Google currently isn’t accepting ads for state and local elections in either Maryland or Washington state. The company cites an inability to comply with the requirements in those states, specifically the need to maintain a publicly available disclosure database and supply what is essentially real-time disclosure on ad buys. The laws in both Maryland and Washington state require platforms to keep detailed public records of their ads, who pays for them, and who’s meant to see them.
Much of the concern on the part of state legislators has been sparked by worries over foreign interference and a lack of action at the federal level. The Honest Ads Act, for example, has made no progress on Capitol Hill, and the Federal Election Commission appears unlikely to act ahead of the midterm elections this fall.

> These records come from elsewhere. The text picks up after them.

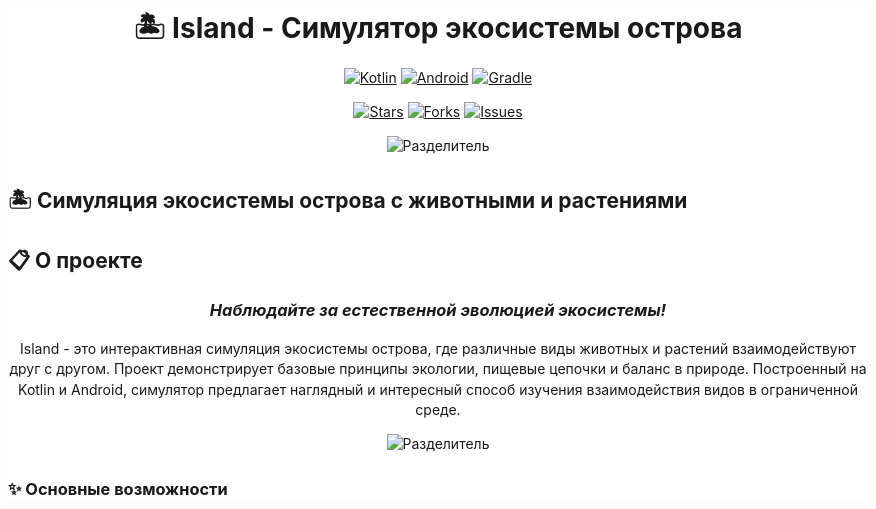 <div align="center">

# 🏝️ Island - Симулятор экосистемы острова

<p align="center">
  <a href="https://kotlinlang.org/"><img src="https://img.shields.io/badge/Kotlin-7F52FF?style=for-the-badge&logo=kotlin&logoColor=white" alt="Kotlin"></a>
  <a href="https://developer.android.com/"><img src="https://img.shields.io/badge/Android-3DDC84?style=for-the-badge&logo=android&logoColor=white" alt="Android"></a>
  <a href="https://gradle.org/"><img src="https://img.shields.io/badge/Gradle-02303A?style=for-the-badge&logo=gradle&logoColor=white" alt="Gradle"></a>
</p>

<p align="center">
  <a href="#"><img src="https://img.shields.io/badge/stars-⭐⭐⭐⭐⭐-FFAC33?style=for-the-badge" alt="Stars"></a>
  <a href="#"><img src="https://img.shields.io/badge/forks-🍴_18-00C853?style=for-the-badge" alt="Forks"></a>
  <a href="#"><img src="https://img.shields.io/badge/issues-🐛_3-FF5252?style=for-the-badge" alt="Issues"></a>
</p>

</div>


<div align="center">
  <img src="https://raw.githubusercontent.com/andreasbm/readme/master/assets/lines/rainbow.png" alt="Разделитель" style="width: 100%;">
</div>

## 🏝️ Симуляция экосистемы острова с животными и растениями

## 📋 О проекте

<div align="center">

<h3><i>Наблюдайте за естественной эволюцией экосистемы!</i></h3>

</div>

<div align="center">

Island - это интерактивная симуляция экосистемы острова, где различные виды животных и растений взаимодействуют друг с другом. Проект демонстрирует базовые принципы экологии, пищевые цепочки и баланс в природе. Построенный на Kotlin и Android, симулятор предлагает наглядный и интересный способ изучения взаимодействия видов в ограниченной среде.

</div>


<div align="center">
  <img src="https://raw.githubusercontent.com/andreasbm/readme/master/assets/lines/fire.png" alt="Разделитель" style="width: 100%;">
</div>

### ✨ Основные возможности

<div align="center">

Earlier this summer, the FEC held two days of public hearings to weigh new rules on digital ad disclaimers. At the time, FEC Vice Chair Ellen Weintraub said the goal was to have the agency “get a rule in place this year,” but most observers think that’s unlikely.
One major concern on the part of digital ad professionals is that legislators in many states are moving full speed ahead to get new laws on the books instead of working more collaboratively with industry experts. The result may very well be more laws like those in Maryland and Washington State that essentially freeze some digital advertising campaigns.
“The real losers are first time candidates and underdogs who need to do more communicating to get their message out, and the winners are the entrenched candidates and interests,” said Patrick McGill, a digital strategist at the Democratic firm Blueprint Interactive.
While it will take at least a cycle or two to assess the full impact of such state laws, McGill contends smaller campaigns that lack the time and resource to wade through a myriad of new, and sometimes unclear, ad requirements are at an immediate disadvantage.
“If you’re a first-time candidate in a local race, you don’t have the time to figure out how this all works, or what platform is going to let you advertise. You need easy access to these platforms, and they’re not making it easy for you right now,” he said.
Every digital strategist C&E spoke to insisted they aren’t seeing overall digital spend decrease in states like Maryland and Washington state. Instead, campaigns are redirecting that spend to other digital channels, they said.
“Digital campaign spending will not go down,” said Jordan Lieberman, VP at a4 Media. “You’ll see some shops that are less sophisticated or less equipped to comply with new regulations redirect their online spends towards more primitive tactics in several states.”
As for what’s next, there’s at least some speculation Maryland’s law will result in a legal challenge. Meanwhile, the Digital Advertising Alliance (DAA) has designs on standardizing the existing patchwork of rules as it aims to come up with an even-handed framework that will allow the industry to begin to self-regulate.
"The ad tech community at large is coming up with a system for disclosures and disclaimers on the ad — a much needed industry response to the myriad regulations that are coming up on a state-by-state basis,” said Jablonowski. “It’s about trying to come up with a universal standard used across the board so we don’t run into these issues. I wish legislators would consult with industry experts to produce a law that is capable of being utilized, as opposed to forcing some folks to go dark."